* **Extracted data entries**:

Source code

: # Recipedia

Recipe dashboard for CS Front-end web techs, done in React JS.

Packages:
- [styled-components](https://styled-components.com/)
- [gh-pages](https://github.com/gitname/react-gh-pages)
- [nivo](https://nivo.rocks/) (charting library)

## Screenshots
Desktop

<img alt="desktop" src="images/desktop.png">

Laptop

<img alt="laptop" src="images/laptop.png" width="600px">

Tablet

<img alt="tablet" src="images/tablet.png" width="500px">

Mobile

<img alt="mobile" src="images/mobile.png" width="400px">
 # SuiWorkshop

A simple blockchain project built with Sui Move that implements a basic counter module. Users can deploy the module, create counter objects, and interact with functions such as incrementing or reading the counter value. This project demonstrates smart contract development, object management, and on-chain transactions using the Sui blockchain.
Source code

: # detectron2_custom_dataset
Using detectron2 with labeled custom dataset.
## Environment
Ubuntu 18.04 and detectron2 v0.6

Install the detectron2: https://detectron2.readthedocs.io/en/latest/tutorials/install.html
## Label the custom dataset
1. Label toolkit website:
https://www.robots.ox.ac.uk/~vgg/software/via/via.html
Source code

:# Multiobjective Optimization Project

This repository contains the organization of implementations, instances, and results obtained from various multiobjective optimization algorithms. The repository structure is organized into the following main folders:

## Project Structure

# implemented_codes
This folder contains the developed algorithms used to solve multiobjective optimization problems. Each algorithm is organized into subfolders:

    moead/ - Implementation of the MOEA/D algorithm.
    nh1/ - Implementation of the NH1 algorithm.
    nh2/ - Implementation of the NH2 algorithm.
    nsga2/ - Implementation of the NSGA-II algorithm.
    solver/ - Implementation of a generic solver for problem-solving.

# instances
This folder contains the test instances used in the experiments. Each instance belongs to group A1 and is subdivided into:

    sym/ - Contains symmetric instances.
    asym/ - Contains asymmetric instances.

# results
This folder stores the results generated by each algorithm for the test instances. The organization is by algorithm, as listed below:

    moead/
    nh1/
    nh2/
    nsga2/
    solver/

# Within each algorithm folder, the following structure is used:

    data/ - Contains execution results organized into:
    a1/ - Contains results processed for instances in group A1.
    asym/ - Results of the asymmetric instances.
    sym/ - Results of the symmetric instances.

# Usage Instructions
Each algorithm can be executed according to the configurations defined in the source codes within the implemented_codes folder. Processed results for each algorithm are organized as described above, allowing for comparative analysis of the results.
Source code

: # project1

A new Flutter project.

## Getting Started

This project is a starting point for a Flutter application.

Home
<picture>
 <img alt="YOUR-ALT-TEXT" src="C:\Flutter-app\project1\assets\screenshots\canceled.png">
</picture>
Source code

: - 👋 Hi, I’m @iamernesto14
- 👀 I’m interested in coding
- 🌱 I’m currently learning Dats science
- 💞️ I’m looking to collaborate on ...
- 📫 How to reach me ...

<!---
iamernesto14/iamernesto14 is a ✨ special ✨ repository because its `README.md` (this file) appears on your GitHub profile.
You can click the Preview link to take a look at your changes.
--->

* **WHAT TO DO**:
All that is wanted is the lines from the one containing "- 📫 How to reach me ..." through the last line of the records, restated word for word.

* **ANSWER SPACE**:
- 📫 How to reach me ...

<!---
iamernesto14/iamernesto14 is a ✨ special ✨ repository because its `README.md` (this file) appears on your GitHub profile.
You can click the Preview link to take a look at your changes.
--->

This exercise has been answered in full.